NEW YORK (TheStreet) -- If you think Christmas sales are starting earlier every year, it's not just your imagination. The reality is that a persistently weak consumer spending environment has weighed on many retailers across 2010. Their last hope is for one big push to the finish line that coincides with the holiday shopping season.
Coach ( COH): If you think that Americans are going to give up on fashion and appearances, you've got another thing coming. That means "cheap chic" brands like Coach could be the big winners this holiday season; its goods like leather handbags and accessories are upscale but still within reach. COH stock is up 46% since Sept. 1, and the average Wall Street forecast projects earnings growth of 20% in the current quarter over the year-earlier period. DSW ( DSW): Shares of small-cap shoe retailer DSW have soared about 58% since Sept. 1, thanks to strong earnings and a strong outlook. DSW has only about 300 stores, but has been able to see big growth in 2010 thanks to supply agreements with shoe departments at various other retailers such as Stein Mart ( SMRT). This is a perfect scenario for a favorable holiday shopping season since DSW can capitalize on the scale of its partners but not worry about the risks of managing staffing, inventory and overhead. Fossil ( FOSL): There is a lot to like about this fashion accessories maker. Its third-quarter profit soared 93% on surging sales and margins, JP Morgan raised its price target and BB&T Capital Markets initiated coverage with a buy recently. A $750 million stock-buyback plan announced at the end of August has sparked a three-month run of about 50%. Chances are the company will continue to impress after raising guidance in each of its last two earnings calls. Hasbro ( HAS): Hasbro will see an uptick in share price if it can put together stronger holiday toy sales. But the real potential for HAS stock is in 2011. Hasbro will partner with Reebok on an apparel and footwear line next year based on its wildly popular Nerf line, and is gearing up for a July release date of Transformers 3 that should fuel the toy line of the same name. Shares have briefly rolled back from a new 52-week high set at the beginning of November, so now may be your best chance to get into HAS before the holiday rush. Limited Brands ( LTD): This clothing retailer is gearing up for what should be an impressive earnings report on Wednesday., Nov. 17. After Limited saw same-store sales increase 9% for October, it raised its guidance and should make a splash just before Thanksgiving break. If the market sees some seasonal strength and favorable holiday sales, the stock's performance should carry into 2011.

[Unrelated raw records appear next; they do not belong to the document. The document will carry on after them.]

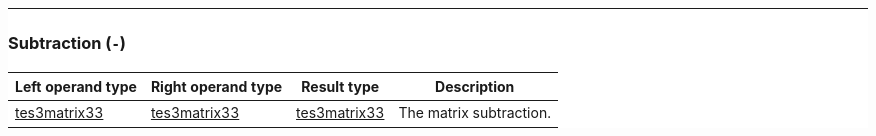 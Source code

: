 ***

### Subtraction (`-`)

| Left operand type | Right operand type | Result type | Description |
| ----------------- | ------------------ | ----------- | ----------- |
| [tes3matrix33](../types/tes3matrix33.md) | [tes3matrix33](../types/tes3matrix33.md) | [tes3matrix33](../types/tes3matrix33.md) | The matrix subtraction. |

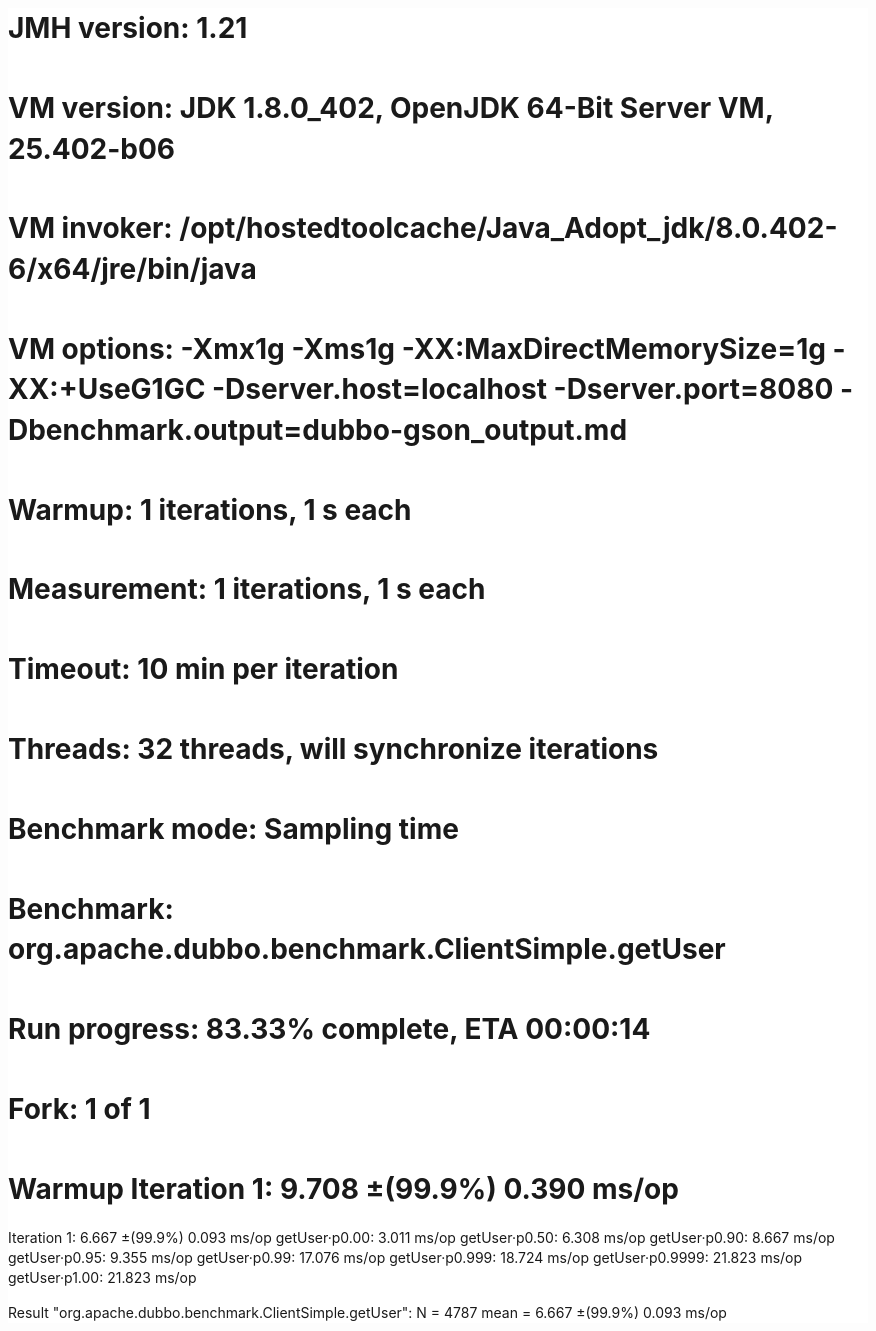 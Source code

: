 # JMH version: 1.21
# VM version: JDK 1.8.0_402, OpenJDK 64-Bit Server VM, 25.402-b06
# VM invoker: /opt/hostedtoolcache/Java_Adopt_jdk/8.0.402-6/x64/jre/bin/java
# VM options: -Xmx1g -Xms1g -XX:MaxDirectMemorySize=1g -XX:+UseG1GC -Dserver.host=localhost -Dserver.port=8080 -Dbenchmark.output=dubbo-gson_output.md
# Warmup: 1 iterations, 1 s each
# Measurement: 1 iterations, 1 s each
# Timeout: 10 min per iteration
# Threads: 32 threads, will synchronize iterations
# Benchmark mode: Sampling time
# Benchmark: org.apache.dubbo.benchmark.ClientSimple.getUser

# Run progress: 83.33% complete, ETA 00:00:14
# Fork: 1 of 1
# Warmup Iteration   1: 9.708 ±(99.9%) 0.390 ms/op
Iteration   1: 6.667 ±(99.9%) 0.093 ms/op
                 getUser·p0.00:   3.011 ms/op
                 getUser·p0.50:   6.308 ms/op
                 getUser·p0.90:   8.667 ms/op
                 getUser·p0.95:   9.355 ms/op
                 getUser·p0.99:   17.076 ms/op
                 getUser·p0.999:  18.724 ms/op
                 getUser·p0.9999: 21.823 ms/op
                 getUser·p1.00:   21.823 ms/op



Result "org.apache.dubbo.benchmark.ClientSimple.getUser":
  N = 4787
  mean =      6.667 ±(99.9%) 0.093 ms/op

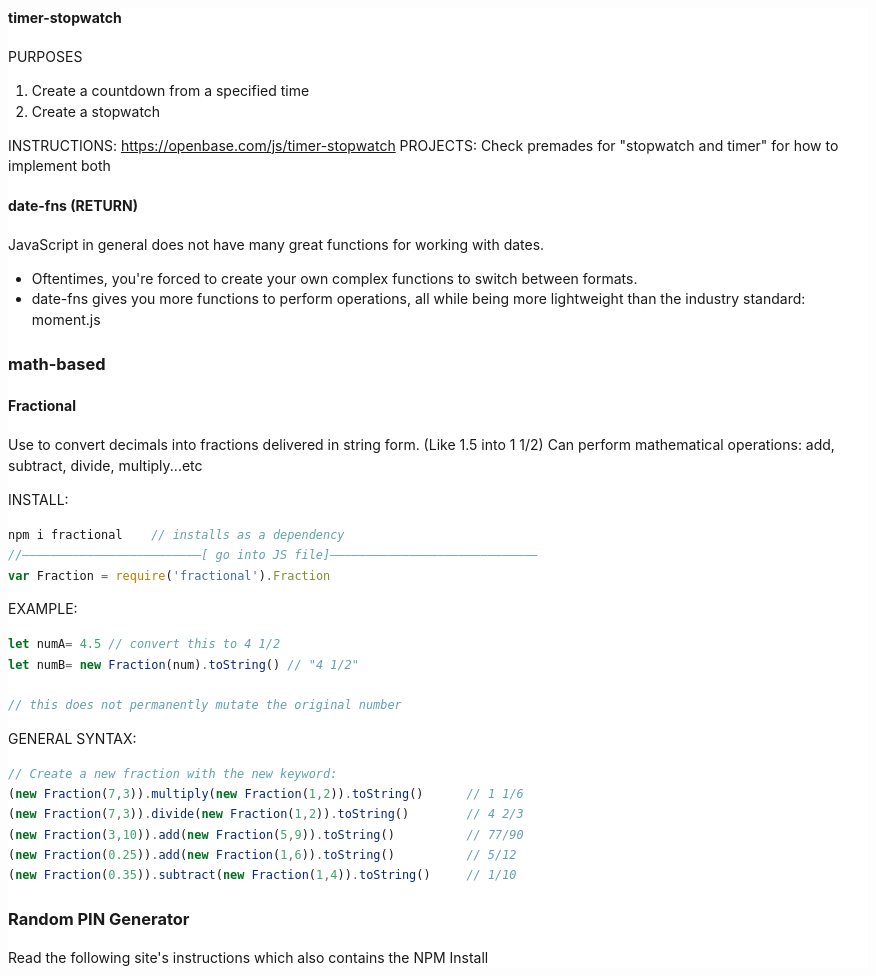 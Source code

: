 #### timer-stopwatch

PURPOSES

1. Create a countdown from a specified time
2. Create a stopwatch

INSTRUCTIONS: https://openbase.com/js/timer-stopwatch
PROJECTS: Check premades for "stopwatch and timer" for how to implement both

#### date-fns (RETURN)

JavaScript in general does not have many great functions for working with dates. 

- Oftentimes, you're forced to create your own complex functions to switch between formats. 
- date-fns gives you more functions to perform operations, all while being more lightweight than the industry standard: moment.js

### math-based

#### Fractional

Use to convert decimals into fractions delivered in string form. (Like 1.5 into 1 1/2)
Can perform mathematical operations: add, subtract, divide, multiply...etc

INSTALL:

```js
npm i fractional 	// installs as a dependency
//—————————————————————————[ go into JS file]—————————————————————————————
var Fraction = require('fractional').Fraction
```

EXAMPLE:

```js
let numA= 4.5 // convert this to 4 1/2
let numB= new Fraction(num).toString() // "4 1/2"

// this does not permanently mutate the original number
```

GENERAL SYNTAX:

```js
// Create a new fraction with the new keyword:
(new Fraction(7,3)).multiply(new Fraction(1,2)).toString()		// 1 1/6
(new Fraction(7,3)).divide(new Fraction(1,2)).toString()		// 4 2/3
(new Fraction(3,10)).add(new Fraction(5,9)).toString()			// 77/90
(new Fraction(0.25)).add(new Fraction(1,6)).toString()			// 5/12
(new Fraction(0.35)).subtract(new Fraction(1,4)).toString()		// 1/10
```



### Random PIN Generator

Read the following site's instructions which also contains the NPM Install
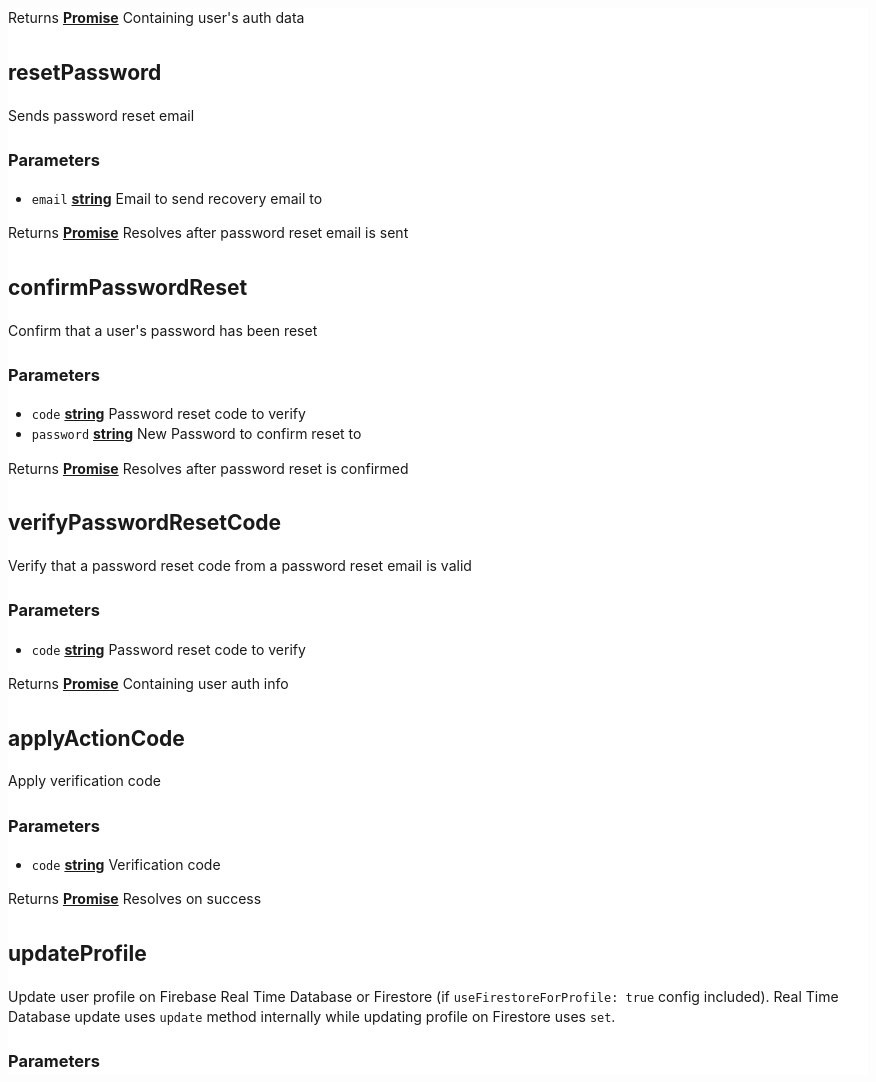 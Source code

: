 Returns **[Promise][76]** Containing user's auth data

## resetPassword

Sends password reset email

### Parameters

- `email` **[string][73]** Email to send recovery email to

Returns **[Promise][76]** Resolves after password reset email is sent

## confirmPasswordReset

Confirm that a user's password has been reset

### Parameters

- `code` **[string][73]** Password reset code to verify
- `password` **[string][73]** New Password to confirm reset to

Returns **[Promise][76]** Resolves after password reset is confirmed

## verifyPasswordResetCode

Verify that a password reset code from a password reset
email is valid

### Parameters

- `code` **[string][73]** Password reset code to verify

Returns **[Promise][76]** Containing user auth info

## applyActionCode

Apply verification code

### Parameters

- `code` **[string][73]** Verification code

Returns **[Promise][76]** Resolves on success

## updateProfile

Update user profile on Firebase Real Time Database or
Firestore (if `useFirestoreForProfile: true` config included).
Real Time Database update uses `update` method internally while
updating profile on Firestore uses `set`.

### Parameters


[1]: #createfirebaseinstance
[2]: #parameters
[3]: #set
[4]: #parameters-1
[5]: #setwithmeta
[6]: #parameters-2
[7]: #push
[8]: #parameters-3
[9]: #examples
[10]: #pushwithmeta
[11]: #parameters-4
[12]: #update
[13]: #parameters-5
[14]: #examples-1
[15]: #updatewithmeta
[16]: #parameters-6
[17]: #remove
[18]: #parameters-7
[19]: #examples-2
[20]: #uniqueset
[21]: #parameters-8
[22]: #examples-3
[23]: #uploadfile
[24]: #parameters-9
[25]: #uploadfiles
[26]: #parameters-10
[27]: #deletefile
[28]: #parameters-11
[29]: #watchevent
[30]: #parameters-12
[31]: #unwatchevent
[32]: #parameters-13
[33]: #promiseevents
[34]: #parameters-14
[35]: #login
[36]: #parameters-15
[37]: #reauthenticate
[38]: #parameters-16
[39]: #handleredirectresult
[40]: #parameters-17
[41]: #logout
[42]: #createuser
[43]: #parameters-18
[44]: #resetpassword
[45]: #parameters-19
[46]: #confirmpasswordreset
[47]: #parameters-20
[48]: #verifypasswordresetcode
[49]: #parameters-21
[50]: #applyactioncode
[51]: #parameters-22
[52]: #updateprofile
[53]: #parameters-23
[54]: #updateauth
[55]: #parameters-24
[56]: #updateemail
[57]: #parameters-25
[58]: #reloadauth
[59]: #linkwithcredential
[60]: #parameters-26
[61]: #actioncreators
[62]: #parameters-27
[63]: #actioncreators-1
[64]: #ref
[65]: #database
[66]: #storage
[67]: #auth
[68]: #getfirebase
[69]: #examples-4
[70]: https://developer.mozilla.org/docs/Web/JavaScript/Reference/Global_Objects/Object
[71]: https://developer.mozilla.org/docs/Web/JavaScript/Reference/Statements/function
[72]: https://react-redux-firebase.com/docs/api/firebaseInstance.html#set
[73]: https://developer.mozilla.org/docs/Web/JavaScript/Reference/Global_Objects/String
[74]: https://developer.mozilla.org/docs/Web/JavaScript/Reference/Global_Objects/Boolean
[75]: https://developer.mozilla.org/docs/Web/JavaScript/Reference/Global_Objects/Number
[76]: https://developer.mozilla.org/docs/Web/JavaScript/Reference/Global_Objects/Promise
[77]: https://react-redux-firebase.com/docs/api/firebaseInstance.html#update
[78]: https://react-redux-firebase.com/docs/api/firebaseInstance.html#push
[79]: https://react-redux-firebase.com/docs/api/firebaseInstance.html#pushwithmeta
[80]: https://react-redux-firebase.com/docs/api/firebaseInstance.html#updatewithmeta
[81]: https://react-redux-firebase.com/docs/api/firebaseInstance.html#remove
[82]: https://react-redux-firebase.com/docs/api/firebaseInstance.html#uniqueset
[83]: https://react-redux-firebase.com/docs/api/firebaseInstance.html#uploadfile
[84]: <>
[85]: https://react-redux-firebase.com/docs/api/firebaseInstance.html#uploadfiles
[86]: https://developer.mozilla.org/docs/Web/JavaScript/Reference/Global_Objects/Array
[87]: https://react-redux-firebase.com/docs/api/firebaseInstance.html#deletefile
[88]: https://react-redux-firebase.com/docs/api/firebaseInstance.html#watchevent
[89]: https://react-redux-firebase.com/docs/api/firebaseInstance.html#unwatchevent
[90]: https://react-redux-firebase.com/docs/auth.html#logincredentials
[91]: https://react-redux-firebase.com/docs/api/firebaseInstance.html#login
[92]: https://react-redux-firebase.com/docs/auth.html
[93]: https://react-redux-firebase.com/docs/recipes/auth.html
[94]: /docs/recipes/auth.md
[95]: https://react-redux-firebase.com/docs/auth.html#logout
[96]: https://react-redux-firebase.com/docs/auth.html#createuser
[97]: https://react-redux-firebase.com/docs/api/firebaseInstance.html#resetpassword
[98]: https://react-redux-firebase.com/docs/api/firebaseInstance.html#confirmpasswordreset
[99]: https://react-redux-firebase.com/docs/api/firebaseInstance.html#verifypasswordreset
[100]: https://react-redux-firebase.com/docs/api/firebaseInstance.html#applyactioncode
[101]: https://react-redux-firebase.com/docs/api/firebaseInstance.html#updateprofile
[102]: https://react-redux-firebase.com/docs/api/firebaseInstance.html#updateauth
[103]: https://react-redux-firebase.com/docs/api/firebaseInstance.html#updateemail
[104]: https://react-redux-firebase.com/docs/api/firebaseInstance.html#reloadauth
[105]: https://react-redux-firebase.com/docs/api/firebaseInstance.html#linkwithcredential
[106]: https://react-redux-firebase.com/docs/api/firebaseInstance.html#signinwithphonenumber
[107]: http://react-redux-firebase.com/api/getFirebase.html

Nordstrom ( JWN): In October, Nordstrom's same-store sales gained 3.4%, handily topping forecasts. That beat Macy's ( M), which saw 2.5% year-over-year growth, and JC Penney ( JCP), which had a 1.9% gain in October. October was Nordstrom's 14th consecutive month of traffic growth, an inspiring sign as we enter the peak period for mall shopping. Polo Ralph Lauren ( RL): Polo stock is up 44% since Sept. 1 and the company posted strong fiscal second-quarter earnings. Wall Street had expected profits to shrink, but Polo earnings grew 26% year over year. That's the fourth time running Ralph Lauren has topped forecasts and shows this clothing company is much better off than many think. That's probably because in addition to its premium line it has a Polo-lite line that is sold everywhere from outlet malls to Costco ( COST). Yes, Costco. Shutterfly ( SFLY): Christmas cards are big business for Shutterfly, as are holiday gifts such as family photo calendars, coffee mugs or mouse pads featuring the grandkids' smiling faces. For the last three years, almost exactly half of the company's revenue came in the fourth quarter. Shutterfly's revenue has been steadily on the rise, from $187 million in fiscal 2007 to $213 million in 2008 to $246 million last year. Another strong holiday season is in the works and investors could ride this trend to more gains on top of the 70% gain SFLY stock has tallied in 2010 to date. Winmark ( WINA): If you're looking for a retail play for tight consumer spending, look no further than Winmark. The company is the brains behind stores like Play It Again Sports, Platos Closet and Once Upon a Child -- retailers that sell new, used and consigned goods. Not only are pre-owned golf clubs or strollers great buys for the consumers, they are massively profitable with margins that are through the roof. The company's third-quarter profit was up more than 51% -- coincidentally almost the same amount of profits you'd be sitting on if you bought Winmark at the beginning of 2010. As of this writing, Reeves did not own a position in any of the stocks named here.